6. The method according to any one of claims 1 to 5, wherein the obtaining of the multilevel phrase information constituting the melody information by performing melody sentence-breaking processing on the melody information based on a multilevel threshold according to the melody information and a pre-trained phrase classification model comprises:

obtaining the probability of a plurality of vectors respectively corresponding to a plurality of melody sequences according to the melody information and a pre-trained phrase division model;

under the condition that the probability is greater than a first-level phrase threshold value, extracting a plurality of first sub-melody sequences matched with the current condition from the plurality of melody sequences, and obtaining a plurality of first-level phrase information based on the plurality of first sub-melody sequences;

under the condition that the probability is greater than a secondary phrase threshold and smaller than a primary phrase threshold, extracting a plurality of second sub melody sequences matched with the current situation from the plurality of first sub melody sequences, and obtaining a plurality of pieces of secondary phrase information based on the plurality of second sub melody sequences;

and obtaining the multi-level phrase information according to the plurality of first-level phrase information and the plurality of second-level phrase information.

7. An information processing apparatus characterized in that the apparatus comprises:

8. The apparatus of claim 7, further comprising:

the music score acquisition module is used for acquiring music score information;

the music piece construction extraction module is used for extracting music piece construction information containing phrase information from the music score information according to a preset beat;

the sample set collection module is used for obtaining a music segment structure according to the music segment construction information, and performing data collection by taking the music segment structure as a unit to obtain a sample data set used for training the phrase division model; wherein the sample data set comprises: and marking information for the phrase.

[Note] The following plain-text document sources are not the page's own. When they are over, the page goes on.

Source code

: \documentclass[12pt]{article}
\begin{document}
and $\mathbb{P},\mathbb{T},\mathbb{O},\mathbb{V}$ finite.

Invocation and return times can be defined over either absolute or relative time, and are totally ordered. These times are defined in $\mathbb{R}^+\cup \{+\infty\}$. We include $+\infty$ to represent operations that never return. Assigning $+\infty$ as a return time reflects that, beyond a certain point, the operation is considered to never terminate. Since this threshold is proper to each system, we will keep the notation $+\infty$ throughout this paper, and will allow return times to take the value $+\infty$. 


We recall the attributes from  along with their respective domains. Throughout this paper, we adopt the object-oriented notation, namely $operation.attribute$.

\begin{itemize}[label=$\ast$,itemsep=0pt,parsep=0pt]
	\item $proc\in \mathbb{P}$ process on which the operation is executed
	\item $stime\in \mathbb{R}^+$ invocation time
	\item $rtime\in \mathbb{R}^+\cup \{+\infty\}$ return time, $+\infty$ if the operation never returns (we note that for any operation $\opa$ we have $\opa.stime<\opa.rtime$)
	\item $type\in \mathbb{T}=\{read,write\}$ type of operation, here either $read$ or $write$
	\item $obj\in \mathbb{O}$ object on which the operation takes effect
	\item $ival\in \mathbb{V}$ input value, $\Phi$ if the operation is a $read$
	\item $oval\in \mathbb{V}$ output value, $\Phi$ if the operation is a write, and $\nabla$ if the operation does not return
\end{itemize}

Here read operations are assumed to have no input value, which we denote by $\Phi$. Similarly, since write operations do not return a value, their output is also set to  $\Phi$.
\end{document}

9. The apparatus of claim 8, wherein the sample set collection module is configured to:

10. The apparatus according to claim 8, wherein the musical piece structure comprises a plurality of melody sequences divided for the melody information;

further comprising: a determination module configured to: in the case where the bar is the first bar, the position of the first bar is determined based on the first chord at which the music piece structure starts.

11. The apparatus of claim 8, further comprising:

the first processing module is used for obtaining a plurality of melody sequences obtained by dividing aiming at the melody information and a plurality of position sequences respectively corresponding to the melody sequences according to the sample data set in the course of training the phrase dividing model;

a second processing module, configured to input the multiple melody sequences and the multiple position sequences into the phrase division model, and obtain probabilities of multiple vectors corresponding to the multiple melody sequences, where the probabilities are used to represent a probability that each melody sequence is the beginning of the multi-level phrase information;

and the third processing module is used for carrying out back propagation of the loss function until convergence based on the probability to obtain the pre-trained phrase division model.

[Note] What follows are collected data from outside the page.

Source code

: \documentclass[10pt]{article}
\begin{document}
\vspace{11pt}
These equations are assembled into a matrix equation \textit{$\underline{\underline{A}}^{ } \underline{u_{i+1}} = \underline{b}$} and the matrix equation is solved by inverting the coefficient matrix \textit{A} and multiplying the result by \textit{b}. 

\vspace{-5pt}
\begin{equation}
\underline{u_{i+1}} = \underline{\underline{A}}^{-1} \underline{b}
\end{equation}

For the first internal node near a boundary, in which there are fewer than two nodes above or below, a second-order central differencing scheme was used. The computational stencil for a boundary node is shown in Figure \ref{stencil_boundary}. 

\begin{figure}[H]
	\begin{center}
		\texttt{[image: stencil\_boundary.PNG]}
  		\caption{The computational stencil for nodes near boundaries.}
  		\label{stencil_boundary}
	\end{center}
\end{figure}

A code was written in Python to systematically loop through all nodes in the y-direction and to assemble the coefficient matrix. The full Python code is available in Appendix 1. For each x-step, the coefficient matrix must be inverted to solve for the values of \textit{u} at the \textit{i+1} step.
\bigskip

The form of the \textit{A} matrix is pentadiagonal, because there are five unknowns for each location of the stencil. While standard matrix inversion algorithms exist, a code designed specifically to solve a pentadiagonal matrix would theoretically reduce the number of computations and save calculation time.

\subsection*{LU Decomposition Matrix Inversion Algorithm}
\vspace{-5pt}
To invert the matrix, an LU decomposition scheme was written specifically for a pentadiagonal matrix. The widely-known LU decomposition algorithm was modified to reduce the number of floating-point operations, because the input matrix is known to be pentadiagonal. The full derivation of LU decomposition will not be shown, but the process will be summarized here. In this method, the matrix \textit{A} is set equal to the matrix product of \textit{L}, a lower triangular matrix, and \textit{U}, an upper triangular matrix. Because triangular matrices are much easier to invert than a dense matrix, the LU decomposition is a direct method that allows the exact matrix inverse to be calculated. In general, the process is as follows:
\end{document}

12. The apparatus according to any of claims 7-11, wherein the sentence break processing module is configured to:

13. An electronic device, comprising:

at least one processor; and

a memory communicatively coupled to the at least one processor;

wherein the memory stores instructions executable by the at least one processor to enable the at least one processor to perform the method of any one of claims 1-6.

14. A non-transitory computer readable storage medium having stored thereon computer instructions for causing the computer to perform the method of any one of claims 1-6.